In 1957, Claude Berge proposes the following theorem:
A matching M in graph G is maximum iff there is no more augmenting path in G.

Discussion: In class, prove the correctness of Berge's theorem!
In practice, we can just use it verbatim.

4-5. Proof of Berge's Theorem

The proof claims if and only if, thus it has two parts:
the forwards direction and the backwards direction.

The forwards proof is easier:
M∈G is maximum → there is no augmenting path in G w.r.t M.

The backwards proof is a bit harder:
M∈G is maximum ← there is no augmenting path in G w.r.t M.

4-6. M∈G is max → there is no AP in G w.r.t M

Proof by contradiction:
Suppose M∈G is maximum but G still has an augmenting path w.r.t matching M.

Now, this augmenting path: fmf...fmf (which has odd length) can be flipped into another matching M' that drops the previously matched edges (the 'm's) and takes the other free edges (the 'f's) along the augmenting path. Thus, making |M'| = |M|+1.

This contradicts the statement that M is maximum matching.

So, if M∈G is maximum → there is no more augmenting path w.r.t matching M in G.

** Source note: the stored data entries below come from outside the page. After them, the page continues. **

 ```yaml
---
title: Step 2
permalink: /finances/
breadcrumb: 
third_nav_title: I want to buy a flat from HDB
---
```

4-7. M∈G is max ← there is no AP in G w.r.t M

This part is usually challenging to be understood in one go. Please read carefully.

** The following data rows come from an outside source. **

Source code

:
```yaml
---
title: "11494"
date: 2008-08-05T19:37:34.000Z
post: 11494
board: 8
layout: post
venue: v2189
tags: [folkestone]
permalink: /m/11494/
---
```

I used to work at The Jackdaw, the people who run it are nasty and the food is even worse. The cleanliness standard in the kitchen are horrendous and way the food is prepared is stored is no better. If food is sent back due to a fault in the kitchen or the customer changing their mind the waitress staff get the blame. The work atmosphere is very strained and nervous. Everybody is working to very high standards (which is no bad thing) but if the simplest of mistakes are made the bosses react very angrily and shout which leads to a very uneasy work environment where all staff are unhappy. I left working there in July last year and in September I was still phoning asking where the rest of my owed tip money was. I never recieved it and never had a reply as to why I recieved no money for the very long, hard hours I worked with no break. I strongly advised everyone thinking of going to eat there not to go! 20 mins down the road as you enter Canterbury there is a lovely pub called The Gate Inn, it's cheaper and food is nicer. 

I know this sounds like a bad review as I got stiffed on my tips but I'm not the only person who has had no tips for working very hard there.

We use proof by contradiction again:
Suppose there is no augmenting path in G w.r.t M but M∈G is not maximum,
i.e., we have M' that is larger than M.

First, we take a symmetric difference of M' and M to produce a new graph G' that has the same vertices as G, but only edges that are involved in either M' or M (but not both).

Let's observe this new graph G'. Notice that G' will only consist of vertices with degree 0 (isolated vertices, we ignore them), degree 1 (endpoint of an augmenting path), or degree 2 (in the middle of augmenting path, a vertex that connects an edge in M and another edge in M'). Graph with degree not more than 2 can only consist of paths or cycles.

On cycles and paths, we have two sub-possibilities: odd-length or even-length.

We can have even-length path (as currently show in the background), but it also doesn't help with this proof (as it implies |M| = |M'|, i.e., M' is not larger than M).

4-8. Proof, Continued (1)

We can have even-length cycle (as currently shown in the background) but it doesn't help with this proof (as it implies |M| = |M'|, i.e., M' is not larger than M).

We won't have odd-length cycle as the edges in G' only comes from M and M' (draw a triangle which is the smallest odd length cycle and convince yourself that after assigning one edge to M and another edge to M', we cannot assign the third edge of the triangle into either M or M' — same situation for any other longer odd-length cycles).

4-9. Proof, Continued (2)

Lastly, we can have odd-length path where the path starts and ends with edges from the 'larger' M' and edges in M are slightly inside, that fmf...fmf pattern. Now what is this? This is an augmenting path w.r.t. M. We earlier claimed that is no augmenting path in G w.r.t M, so again we arrive at a contradiction.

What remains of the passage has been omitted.